_WHAT TO DO_: Find the lines below that contain "taxonomy" and tally them. Return only the total.

BEGIN

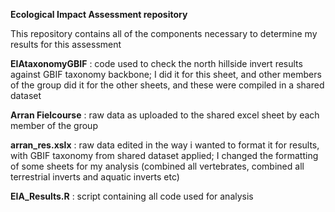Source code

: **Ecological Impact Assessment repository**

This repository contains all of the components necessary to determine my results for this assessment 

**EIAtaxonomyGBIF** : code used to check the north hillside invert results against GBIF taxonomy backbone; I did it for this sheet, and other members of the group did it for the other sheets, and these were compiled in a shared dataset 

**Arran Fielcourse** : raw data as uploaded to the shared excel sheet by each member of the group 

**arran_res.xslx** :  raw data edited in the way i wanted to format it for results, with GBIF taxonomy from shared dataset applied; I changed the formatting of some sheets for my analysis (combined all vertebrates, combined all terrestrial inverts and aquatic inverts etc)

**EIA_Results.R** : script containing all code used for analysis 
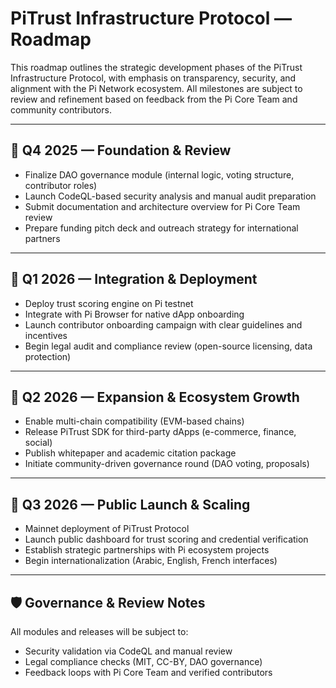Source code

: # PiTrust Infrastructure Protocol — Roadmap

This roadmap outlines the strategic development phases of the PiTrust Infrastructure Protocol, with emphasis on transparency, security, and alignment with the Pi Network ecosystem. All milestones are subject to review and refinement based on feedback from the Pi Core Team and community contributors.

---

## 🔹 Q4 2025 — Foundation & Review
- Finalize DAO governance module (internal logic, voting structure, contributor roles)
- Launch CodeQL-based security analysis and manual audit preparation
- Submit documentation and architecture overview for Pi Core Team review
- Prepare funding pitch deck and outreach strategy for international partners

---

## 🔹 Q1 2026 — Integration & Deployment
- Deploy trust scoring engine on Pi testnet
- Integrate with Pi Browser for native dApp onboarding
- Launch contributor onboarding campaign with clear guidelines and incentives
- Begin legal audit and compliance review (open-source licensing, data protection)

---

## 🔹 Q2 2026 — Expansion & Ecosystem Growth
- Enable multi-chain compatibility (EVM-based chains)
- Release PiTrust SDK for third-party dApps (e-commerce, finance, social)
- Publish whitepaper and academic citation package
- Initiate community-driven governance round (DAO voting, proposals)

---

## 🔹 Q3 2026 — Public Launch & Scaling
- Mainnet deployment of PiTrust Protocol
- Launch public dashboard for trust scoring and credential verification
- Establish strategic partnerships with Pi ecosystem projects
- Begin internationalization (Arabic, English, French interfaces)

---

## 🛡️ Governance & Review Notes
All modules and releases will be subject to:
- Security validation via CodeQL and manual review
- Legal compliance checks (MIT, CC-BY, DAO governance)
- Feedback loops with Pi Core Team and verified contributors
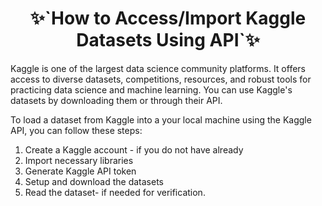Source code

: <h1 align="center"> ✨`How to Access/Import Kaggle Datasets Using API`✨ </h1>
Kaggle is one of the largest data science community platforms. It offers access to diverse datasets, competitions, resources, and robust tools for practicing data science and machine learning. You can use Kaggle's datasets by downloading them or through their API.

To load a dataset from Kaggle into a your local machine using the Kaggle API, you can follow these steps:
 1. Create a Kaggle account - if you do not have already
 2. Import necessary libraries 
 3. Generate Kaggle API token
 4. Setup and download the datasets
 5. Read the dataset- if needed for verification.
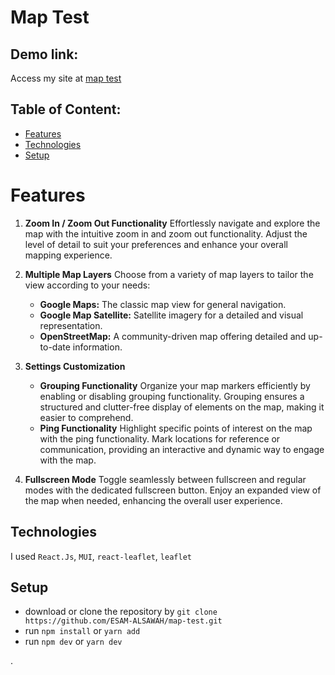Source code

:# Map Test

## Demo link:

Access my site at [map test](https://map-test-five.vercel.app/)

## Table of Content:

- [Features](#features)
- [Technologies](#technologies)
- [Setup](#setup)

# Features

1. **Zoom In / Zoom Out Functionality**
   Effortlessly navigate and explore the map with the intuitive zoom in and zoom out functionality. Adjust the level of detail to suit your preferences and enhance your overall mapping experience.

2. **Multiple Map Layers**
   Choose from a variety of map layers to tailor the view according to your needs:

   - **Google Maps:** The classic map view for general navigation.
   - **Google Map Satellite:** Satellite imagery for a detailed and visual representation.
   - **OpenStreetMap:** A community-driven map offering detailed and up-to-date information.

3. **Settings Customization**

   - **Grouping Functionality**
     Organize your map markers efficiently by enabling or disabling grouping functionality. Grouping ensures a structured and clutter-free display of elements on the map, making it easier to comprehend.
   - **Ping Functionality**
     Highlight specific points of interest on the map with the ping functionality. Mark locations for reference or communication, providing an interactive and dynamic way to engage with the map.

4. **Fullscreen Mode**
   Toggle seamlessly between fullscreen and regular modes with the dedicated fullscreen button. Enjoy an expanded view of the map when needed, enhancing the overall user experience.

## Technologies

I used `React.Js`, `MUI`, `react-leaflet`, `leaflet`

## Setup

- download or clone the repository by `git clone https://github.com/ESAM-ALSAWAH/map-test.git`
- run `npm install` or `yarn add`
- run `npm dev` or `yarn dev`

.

END

_ANSWER TO THIS PROBLEM_: 2